The law of charitable organizations is more fundamentally the province of the law of tax-exempt organizations.285 There is not, however, absolute parity between the law of tax-exempt organizations and the law of charitable giving on this point. That is, there are organizations that are considered charitable for purposes of federal income tax exemption but not for purposes of the federal income tax charitable contribution deduction. Likewise, there are organizations that are considered charitable for purposes of the federal charitable deductions that are not charitable entities under the tax-exempt organizations rules. This is because federal tax law defines organizations that are charitable ones for charitable deduction purposes in a provision of the Internal Revenue Code that is different from that used for purposes of tax exemption; for charitable giving purposes, the charitable status does not derive from an organization's tax exemption but from its treatment as a charitable donee.
Four Internal Revenue Code sections require highlighting at this point:
1 The one providing federal income tax exemption for charitable organizations286
2 The federal income tax charitable contribution deduction rules, which classify eligible charitable donees287 and provide that organizations that are charitable entities under the tax exemption rules are eligible charitable donees for purposes of that deduction288
3 The federal gift tax charitable contribution deduction rules, which classify eligible charitable donees289
4 The federal estate tax charitable contribution deduction rules, which classify eligible charitable donees290
The gift and estate tax rules in this regard are discussed elsewhere.291 This analysis, then, is confined to the federal income tax rules.

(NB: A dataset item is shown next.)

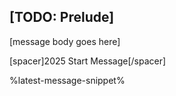## [TODO: Prelude]

[message body goes here]

[spacer]2025 Start Message[/spacer]

%latest-message-snippet%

Nearly every organization that is considered a charitable organization for purposes of the federal income tax exemption292 is considered a charitable organization for purposes of the federal income tax charitable contribution deduction.293 The only exception to this rule is the organization that tests for public safety. Such an organization, though embraced by the tax exemption rules as a charitable entity, is omitted from charitable donee status for purposes of the income tax charitable contribution deduction.294
There are, however, certain organizations that cannot qualify for tax exemption purposes as charitable organizations that can qualify, for purposes of the law of charitable giving, as charitable donees. Nonetheless, these entities are all tax-exempt organizations. They are:
A state, a possession of the United States, a political subdivision of a state or U.S. possession, the United States, or the District of Columbia—but only if the contribution is made for exclusively public purposes295
A post or organization of war veterans, or an auxiliary unit or society of, or trust or foundation for, such a post or organization, that is organized in the United States or any of its possessions, if no part of its earnings inures to the benefit of any private shareholder or individual296
A domestic fraternal society, order, or association, operating under the lodge system, but only if the contribution is to be used exclusively for religious, charitable, scientific, literary, or educational purposes, or for the prevention of cruelty to children or animals297
A cemetery company owned and operated exclusively for the benefit of its members, or a corporation chartered solely for burial purposes as a cemetery corporation and not permitted by its charter to engage in any business not necessarily incident to that purpose, if the company or corporation is not operated for profit and no part of its net earnings inures to the benefit of any private shareholder or individual298
In summary, organizations that are tax-exempt pursuant to federal tax law generally receive that exemption pursuant to an exemption provision299 by virtue of a particular listing.300 Organizations that are charitable donees for federal income tax law purposes have that status under another provision301 by virtue of another listing.302
Occasionally, the IRS will allow deductibility of a contribution, as a charitable contribution, when the recipient is a type of tax-exempt organization that does not qualify as a charitable donee, as long as the gift is made for a charitable purpose. Instances of organizations of this nature include exempt title-holding companies303 and business and professional organizations.304
(b) Charitable Organizations—Criteria
A summary of the law of charitable organizations, for purposes of the law of charitable giving, is difficult because the term charitable is used in many ways. This portion of the analysis is confined to a summary of the law pertaining to those organizations that are charitable in the sense that they are also charitable organizations for federal tax exemption purposes.305
This type of organization is a charitable donee if it is organized and operated exclusively for religious, charitable, scientific, literary, or educational purposes, or to foster national or international amateur sports competition (but only if no part of its activities involve the provision of athletic facilities or equipment), or for the prevention of cruelty to children or animals.306
In addition, the following criteria must be met for an organization to be considered a charitable donee:
It is created or organized in the United States or in a possession of the United States, or under the law of the United States, a state, the District of Columbia, or a possession of the United States.307
No part of the organization's net earnings inures to the benefit of any private shareholder or individual.308
It does not have as a substantial part of its activities attempts to influence legislation. The amount of permissible lobbying in this context is defined by the substantial part test or, if the charitable organization makes an election, the expenditure test.309 The federal tax law concerning attempts to influence legislation by charitable organizations is discussed extensively elsewhere.